Si capisce che questo tipo di soluzione rientra nella più generale categoria delle “ristrutturazioni” dell’articolo già ricordato all’inizio, con tutto quel che ne consegue: il sostenimento del costo del “salvataggio”, in quanto a condizioni non di mercato, in capo specificamente ai creditori diretti della Grecia; certamente il ruolo di Ue e Fmi non sarebbe, nella pratica, solo di coordinamento ma anche di supporto finanziario, quindi ritengo ci sia da aspettarsi sempre e comunque un qualche scarico di parte del costo del salvataggio sui contribuenti europei (rimando allo stesso articolo per eventuali approfondimenti).
Puntualizzo che un elemento essenziale del buon esito dell’Iniziativa di Vienna è stata la volontà o l’intenzione a priori delle banche private di mantenere l’operatività nell’area, non abbandonarla, e continuare in qualche modo a finanziare le attività economiche qui presenti. Ritengo non sia casuale che si tratti dell’area dove la Germania ha delocalizzato buona parte della propria manifattura di basso profilo, che è comunque a supporto della produzione di più alto livello rimasta in Germania, e che tra le banche coinvolte ci fossero la tedesca Raiffeisen e l’italiana Unicredit che aveva acquisito la tedesca Hvb; in termini semplici, ritengo abbia giocato un ruolo importante il fatto che la Germania non avrebbe potuto permettersi industrialmente di lasciar collassare i settori bancario e manifatturiero dell’Europa dell’Est, il che ha implicato comunque una volontà delle banche private di “salvare i debitori”, obiettivo sicuramente facilitato e sostenuto dal coordinamento e controllo operati da Fmi e Banca europea per la ricostruzione e lo sviluppo.
Questo comporta che per la riuscita di una Iniziativa di Vienna II nella terra di Zeus deve essere possibile non solo la raccolta attorno a un tavolo di un rilevante numero di investitori istituzionali (essenzialmente banche europee), ma anche una loro volontà a priori – adeguatamente sostenuta se non spinta dai Governi e dalle industrie dei Paesi di provenienza – di mantenere una significativa operatività nell’area.

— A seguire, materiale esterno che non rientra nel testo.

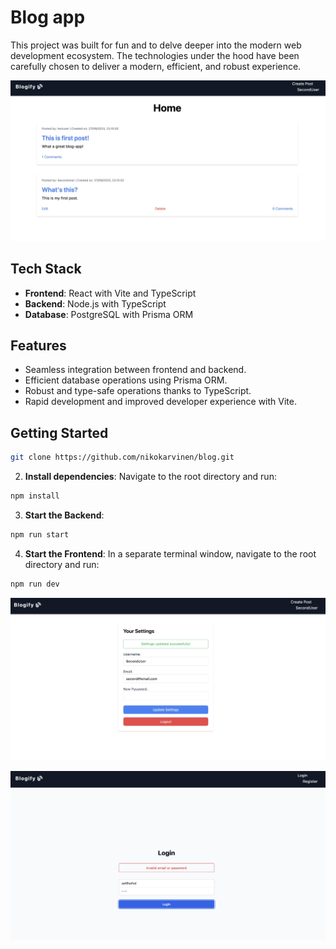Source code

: # Blog app

This project was built for fun and to delve deeper into the modern web development ecosystem. The technologies under the hood have been carefully chosen to deliver a modern, efficient, and robust experience.

![frontpage](./images/front.jpg)

## Tech Stack

- **Frontend**: React with Vite and TypeScript
- **Backend**: Node.js with TypeScript
- **Database**: PostgreSQL with Prisma ORM

## Features

- Seamless integration between frontend and backend.
- Efficient database operations using Prisma ORM.
- Robust and type-safe operations thanks to TypeScript.
- Rapid development and improved developer experience with Vite.

## Getting Started

```bash
git clone https://github.com/nikokarvinen/blog.git
```

2. **Install dependencies**:
   Navigate to the root directory and run:

```bash
npm install
```

3. **Start the Backend**:

```bash
npm run start
```

4. **Start the Frontend**:
   In a separate terminal window, navigate to the root directory and run:

```bash
npm run dev
```

![settings](./images/settings1.jpg)

![login](./images/login.jpg)
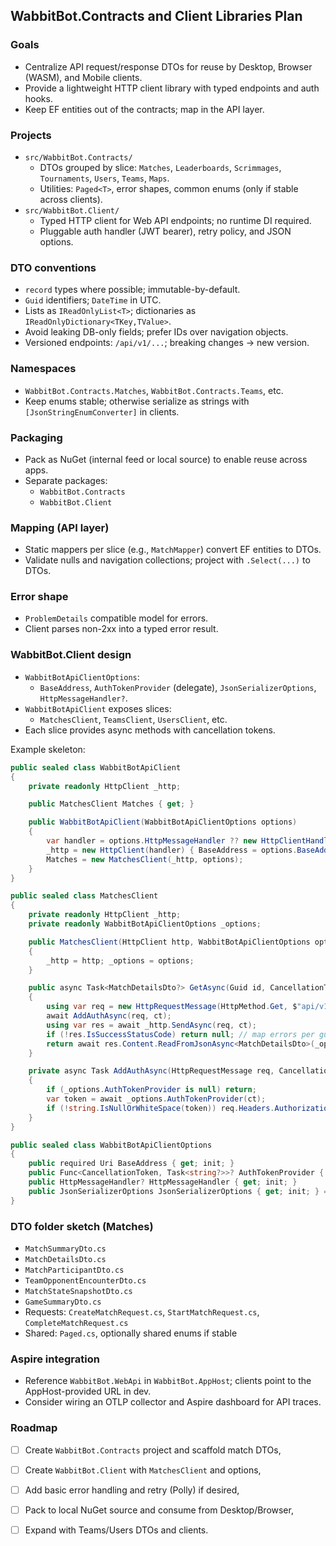 ## WabbitBot.Contracts and Client Libraries Plan

### Goals
- Centralize API request/response DTOs for reuse by Desktop, Browser (WASM), and Mobile clients.
- Provide a lightweight HTTP client library with typed endpoints and auth hooks.
- Keep EF entities out of the contracts; map in the API layer.

### Projects
- `src/WabbitBot.Contracts/`
  - DTOs grouped by slice: `Matches`, `Leaderboards`, `Scrimmages`, `Tournaments`, `Users`, `Teams`, `Maps`.
  - Utilities: `Paged<T>`, error shapes, common enums (only if stable across clients).
- `src/WabbitBot.Client/`
  - Typed HTTP client for Web API endpoints; no runtime DI required.
  - Pluggable auth handler (JWT bearer), retry policy, and JSON options.

### DTO conventions
- `record` types where possible; immutable-by-default.
- `Guid` identifiers; `DateTime` in UTC.
- Lists as `IReadOnlyList<T>`; dictionaries as `IReadOnlyDictionary<TKey,TValue>`.
- Avoid leaking DB-only fields; prefer IDs over navigation objects.
- Versioned endpoints: `/api/v1/...`; breaking changes → new version.

### Namespaces
- `WabbitBot.Contracts.Matches`, `WabbitBot.Contracts.Teams`, etc.
- Keep enums stable; otherwise serialize as strings with `[JsonStringEnumConverter]` in clients.

### Packaging
- Pack as NuGet (internal feed or local source) to enable reuse across apps.
- Separate packages:
  - `WabbitBot.Contracts`
  - `WabbitBot.Client`

### Mapping (API layer)
- Static mappers per slice (e.g., `MatchMapper`) convert EF entities to DTOs.
- Validate nulls and navigation collections; project with `.Select(...)` to DTOs.

### Error shape
- `ProblemDetails` compatible model for errors.
- Client parses non-2xx into a typed error result.

### WabbitBot.Client design
- `WabbitBotApiClientOptions`:
  - `BaseAddress`, `AuthTokenProvider` (delegate), `JsonSerializerOptions`, `HttpMessageHandler?`.
- `WabbitBotApiClient` exposes slices:
  - `MatchesClient`, `TeamsClient`, `UsersClient`, etc.
- Each slice provides async methods with cancellation tokens.

Example skeleton:
```csharp
public sealed class WabbitBotApiClient
{
    private readonly HttpClient _http;

    public MatchesClient Matches { get; }

    public WabbitBotApiClient(WabbitBotApiClientOptions options)
    {
        var handler = options.HttpMessageHandler ?? new HttpClientHandler();
        _http = new HttpClient(handler) { BaseAddress = options.BaseAddress };
        Matches = new MatchesClient(_http, options);
    }
}

public sealed class MatchesClient
{
    private readonly HttpClient _http;
    private readonly WabbitBotApiClientOptions _options;

    public MatchesClient(HttpClient http, WabbitBotApiClientOptions options)
    {
        _http = http; _options = options;
    }

    public async Task<MatchDetailsDto?> GetAsync(Guid id, CancellationToken ct = default)
    {
        using var req = new HttpRequestMessage(HttpMethod.Get, $"api/v1/matches/{id}");
        await AddAuthAsync(req, ct);
        using var res = await _http.SendAsync(req, ct);
        if (!res.IsSuccessStatusCode) return null; // map errors per guidelines
        return await res.Content.ReadFromJsonAsync<MatchDetailsDto>(_options.JsonSerializerOptions, ct);
    }

    private async Task AddAuthAsync(HttpRequestMessage req, CancellationToken ct)
    {
        if (_options.AuthTokenProvider is null) return;
        var token = await _options.AuthTokenProvider(ct);
        if (!string.IsNullOrWhiteSpace(token)) req.Headers.Authorization = new("Bearer", token);
    }
}

public sealed class WabbitBotApiClientOptions
{
    public required Uri BaseAddress { get; init; }
    public Func<CancellationToken, Task<string?>>? AuthTokenProvider { get; init; }
    public HttpMessageHandler? HttpMessageHandler { get; init; }
    public JsonSerializerOptions JsonSerializerOptions { get; init; } = new(JsonSerializerDefaults.Web);
}
```

### DTO folder sketch (Matches)
- `MatchSummaryDto.cs`
- `MatchDetailsDto.cs`
- `MatchParticipantDto.cs`
- `TeamOpponentEncounterDto.cs`
- `MatchStateSnapshotDto.cs`
- `GameSummaryDto.cs`
- Requests: `CreateMatchRequest.cs`, `StartMatchRequest.cs`, `CompleteMatchRequest.cs`
- Shared: `Paged.cs`, optionally shared enums if stable

### Aspire integration
- Reference `WabbitBot.WebApi` in `WabbitBot.AppHost`; clients point to the AppHost-provided URL in dev.
- Consider wiring an OTLP collector and Aspire dashboard for API traces.

### Roadmap
- [ ] Create `WabbitBot.Contracts` project and scaffold match DTOs,
- [ ] Create `WabbitBot.Client` with `MatchesClient` and options,
- [ ] Add basic error handling and retry (Polly) if desired,
- [ ] Pack to local NuGet source and consume from Desktop/Browser,
- [ ] Expand with Teams/Users DTOs and clients.


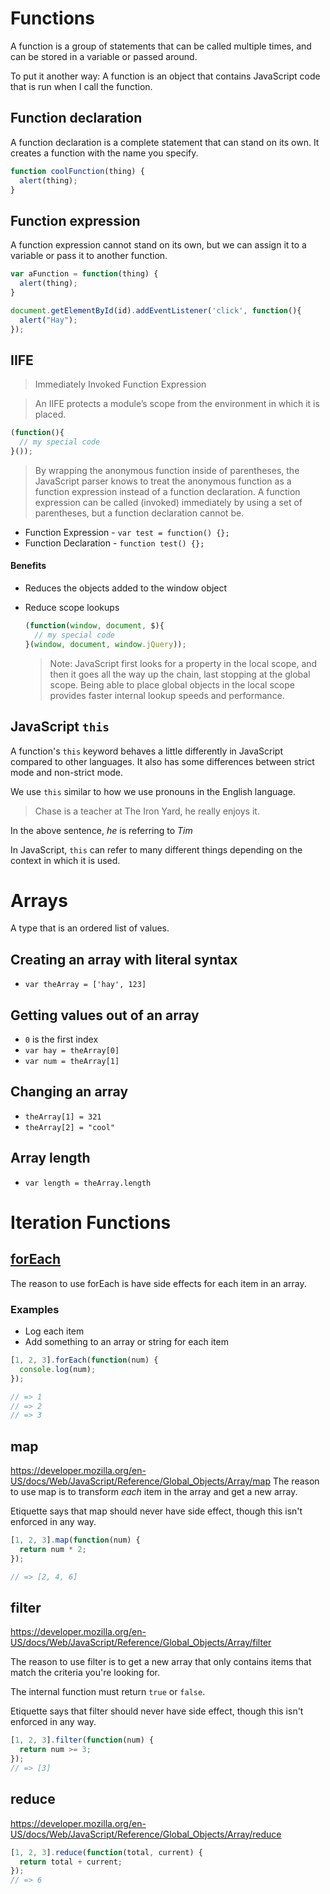 # Functions
A function is a group of statements that can be called multiple times, and can be stored in a variable or passed around.

To put it another way: A function is an object that contains JavaScript code that is run when I call the function.

## Function declaration
A function declaration is a complete statement that can stand on its own. It creates a function with the name you specify.

```js
function coolFunction(thing) {
  alert(thing);
}
```

## Function expression
A function expression cannot stand on its own, but we can assign it to a variable or pass it to another function.

```js
var aFunction = function(thing) {
  alert(thing);
}

document.getElementById(id).addEventListener('click', function(){
  alert("Hay");
});
```

## IIFE

> Immediately Invoked Function Expression

> An IIFE protects a module’s scope from the environment in which it is placed.

```js
(function(){
  // my special code
}());
```

> By wrapping the anonymous function inside of parentheses, the JavaScript parser knows to treat the anonymous function as a function expression instead of a function declaration. A function expression can be called (invoked) immediately by using a set of parentheses, but a function declaration cannot be.


* Function Expression - `var test = function() {};`
* Function Declaration - `function test() {};`

#### Benefits

* Reduces the objects added to the window object
* Reduce scope lookups

  ```js
  (function(window, document, $){
    // my special code
  }(window, document, window.jQuery));
  ```

  > Note: JavaScript first looks for a property in the local scope, and then it goes all the way up the chain, last stopping at the global scope. Being able to place global objects in the local scope provides faster internal lookup speeds and performance.

## JavaScript `this`

A function's `this` keyword behaves a little differently in JavaScript compared to other languages. It also has some differences between strict mode and non-strict mode.

We use `this` similar to how we use pronouns in the English language.

> Chase is a teacher at The Iron Yard, he really enjoys it.

In the above sentence, _he_ is referring to _Tim_

In JavaScript, `this` can refer to many different things depending on the context in which it is used.

# Arrays
A type that is an ordered list of values.

## Creating an array with literal syntax
- `var theArray = ['hay', 123]`

## Getting values out of an array
- `0` is the first index
- `var hay = theArray[0]`
- `var num = theArray[1]`

## Changing an array
- `theArray[1] = 321`
- `theArray[2] = "cool"`

## Array length
- `var length = theArray.length`


# Iteration Functions
## [forEach](https://developer.mozilla.org/en-US/docs/Web/JavaScript/Reference/Global_Objects/Array/forEach)

The reason to use forEach is have side effects for each item in an array.

### Examples
- Log each item
- Add something to an array or string for each item

```js
[1, 2, 3].forEach(function(num) {
  console.log(num);
});

// => 1
// => 2
// => 3
```

## map
https://developer.mozilla.org/en-US/docs/Web/JavaScript/Reference/Global_Objects/Array/map
The reason to use map is to transform *each* item in the array and get a new
array.

Etiquette says that map should never have side effect, though this isn't
enforced in any way.

```js
[1, 2, 3].map(function(num) {
  return num * 2;
});

// => [2, 4, 6]
```

## filter
https://developer.mozilla.org/en-US/docs/Web/JavaScript/Reference/Global_Objects/Array/filter

The reason to use filter is to get a new array that only contains items that
match the criteria you're looking for.

The internal function must return `true` or `false`.

Etiquette says that filter should never have side effect, though this isn't
enforced in any way.

```js
[1, 2, 3].filter(function(num) {
  return num >= 3;
});
// => [3]
```

## reduce
https://developer.mozilla.org/en-US/docs/Web/JavaScript/Reference/Global_Objects/Array/reduce

```js
[1, 2, 3].reduce(function(total, current) {
  return total + current;
});
// => 6
```
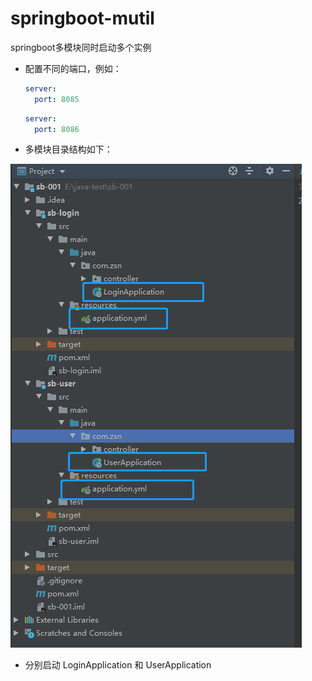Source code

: # springboot-mutil
springboot多模块同时启动多个实例

- 配置不同的端口，例如：

  ```yml
  server:
    port: 8085
  ```

  ```yml
  server:
    port: 8086
  ```

  

-   多模块目录结构如下：

  ![](https://github.com/luhix/springboot-multi/blob/master/sb-001/img/20200418102331.png)

- 分别启动 LoginApplication 和 UserApplication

Lungi da me essere disfattista, ma il settore principale dell’economia greca è il pubblico impiego con l’aggravante generale di stipendi cresciuti ben oltre la dinamica della produttività, e questo mi lascia un grosso dubbio sulla disponibilità di un qualsiasi aggregato industrial-finanziario a praticare questa soluzione (salvo preponderanti pressioni puramente politiche) – non per nulla questa, che dovrebbe essere la prima soluzione da battere, arriva solo adesso e con un sapore se non da ultima spiaggia, certamente da “proviamo anche questa”.